WHAT THE TASK REQUIRES:
The output should be every line below that includes the word "using".

Recorded data
= Beginning of Section =

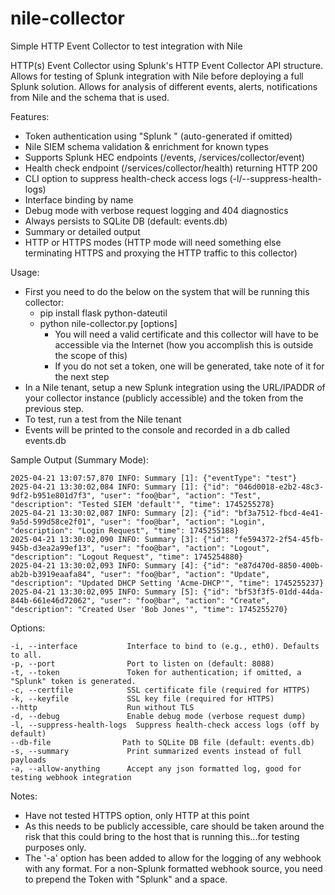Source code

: # nile-collector
Simple HTTP Event Collector to test integration with Nile

HTTP(s) Event Collector using Splunk's HTTP Event Collector API structure.  Allows for testing of Splunk integration with Nile before deploying a full Splunk solution.  Allows for analysis of different events, alerts, notifications from Nile and the schema that is used.

Features:
- Token authentication using "Splunk <token>" (auto-generated if omitted)
- Nile SIEM schema validation & enrichment for known types
- Supports Splunk HEC endpoints (/events, /services/collector/event)
- Health check endpoint (/services/collector/health) returning HTTP 200
- CLI option to suppress health-check access logs (-l/--suppress-health-logs)
- Interface binding by name
- Debug mode with verbose request logging and 404 diagnostics
- Always persists to SQLite DB (default: events.db)
- Summary or detailed output
- HTTP or HTTPS modes (HTTP mode will need something else terminating HTTPS and proxying the HTTP traffic to this collector)

Usage:
- First you need to do the below on the system that will be running this collector:
  - pip install flask python-dateutil
  - python nile-collector.py [options]
    - You will need a valid certificate and this collector will have to be accessible via the Internet (how you accomplish this is outside the scope of this)
    - If you do not set a token, one will be generated, take note of it for the next step
- In a Nile tenant, setup a new Splunk integration using the URL/IPADDR of your collector instance (publicly accessible) and the token from the previous step.
- To test, run a test from the Nile tenant
- Events will be printed to the console and recorded in a db called events.db

Sample Output (Summary Mode):
```
2025-04-21 13:07:57,870 INFO: Summary [1]: {"eventType": "test"}
2025-04-21 13:30:02,084 INFO: Summary [1]: {"id": "046d0018-e2b2-48c3-9df2-b951e801d7f3", "user": "foo@bar", "action": "Test", "description": "Tested SIEM 'default'", "time": 1745255278}
2025-04-21 13:30:02,087 INFO: Summary [2]: {"id": "bf3a7512-fbcd-4e41-9a5d-599d58ce2f01", "user": "foo@bar", "action": "Login", "description": "Login Request", "time": 1745255188}
2025-04-21 13:30:02,090 INFO: Summary [3]: {"id": "fe594372-2f54-45fb-945b-d3ea2a99ef13", "user": "foo@bar", "action": "Logout", "description": "Logout Request", "time": 1745254880}
2025-04-21 13:30:02,093 INFO: Summary [4]: {"id": "e87d470d-8850-400b-ab2b-b3919eaafa84", "user": "foo@bar", "action": "Update", "description": "Updated DHCP Setting 'Acme-DHCP'", "time": 1745255237}
2025-04-21 13:30:02,095 INFO: Summary [5]: {"id": "bf53f3f5-01dd-44da-844b-661e46d72062", "user": "foo@bar", "action": "Create", "description": "Created User 'Bob Jones'", "time": 1745255270}
```

Options:
```
-i, --interface           Interface to bind to (e.g., eth0). Defaults to all.
-p, --port                Port to listen on (default: 8088)
-t, --token               Token for authentication; if omitted, a "Splunk" token is generated.
-c, --certfile            SSL certificate file (required for HTTPS)
-k, --keyfile             SSL key file (required for HTTPS)
--http                    Run without TLS 
-d, --debug               Enable debug mode (verbose request dump)
-l, --suppress-health-logs  Suppress health-check access logs (off by default)
--db-file                Path to SQLite DB file (default: events.db)
-s, --summary             Print summarized events instead of full payloads
-a, --allow-anything	  Accept any json formatted log, good for testing webhook integration
```

Notes:
- Have not tested HTTPS option, only HTTP at this point
- As this needs to be publicly accessible, care should be taken around the risk that this could bring to the host that is running this...for testing purposes only.
- The '-a' option has been added to allow for the logging of any webhook with any format.  For a non-Splunk formatted webhook source, you need to prepend the Token with "Splunk" and a space.
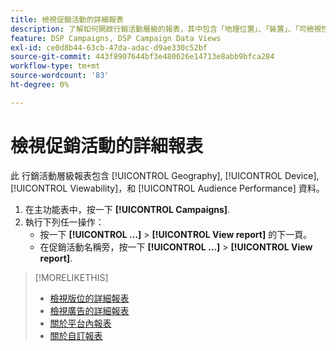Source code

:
 ```yaml
---
title: 檢視促銷活動的詳細報表
description: 了解如何開啟行銷活動層級的報表，其中包含「地理位置」、「裝置」、「可檢視性」和「對象效能」資料等章節。
feature: DSP Campaigns, DSP Campaign Data Views
exl-id: ce0d8b44-63cb-47da-adac-d9ae330c52bf
source-git-commit: 443f8907644bf3e480626e14713e8abb9bfca284
workflow-type: tm+mt
source-wordcount: '83'
ht-degree: 0%

---
```


# 檢視促銷活動的詳細報表

此 <!--legacy --> 行銷活動層級報表包含 [!UICONTROL Geography], [!UICONTROL Device], [!UICONTROL Viewability]，和 [!UICONTROL Audience Performance] 資料。

1. 在主功能表中，按一下 **[!UICONTROL Campaigns]**.
1. 執行下列任一操作：
   * 按一下 **[!UICONTROL ...]** > **[!UICONTROL View report]** 的下一頁。
   * 在促銷活動名稱旁，按一下  **[!UICONTROL ...]** > **[!UICONTROL View report]**.

>[!MORELIKETHIS]
>
>* [檢視版位的詳細報表](/help/dsp/campaign-management/placements/placement-view-report.md)
>* [檢視廣告的詳細報表](/help/dsp/campaign-management/ads/ad-view-report.md)
>* [關於平台內報表](/help/dsp/campaign-management/reports/campaign-reports-about.md)
>* [關於自訂報表](/help/dsp/reports/report-about.md)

= End of Section =

EXERCISE RESULT:
HTTP(s) Event Collector using Splunk's HTTP Event Collector API structure.  Allows for testing of Splunk integration with Nile before deploying a full Splunk solution.  Allows for analysis of different events, alerts, notifications from Nile and the schema that is used.
- Token authentication using "Splunk <token>" (auto-generated if omitted)
- In a Nile tenant, setup a new Splunk integration using the URL/IPADDR of your collector instance (publicly accessible) and the token from the previous step.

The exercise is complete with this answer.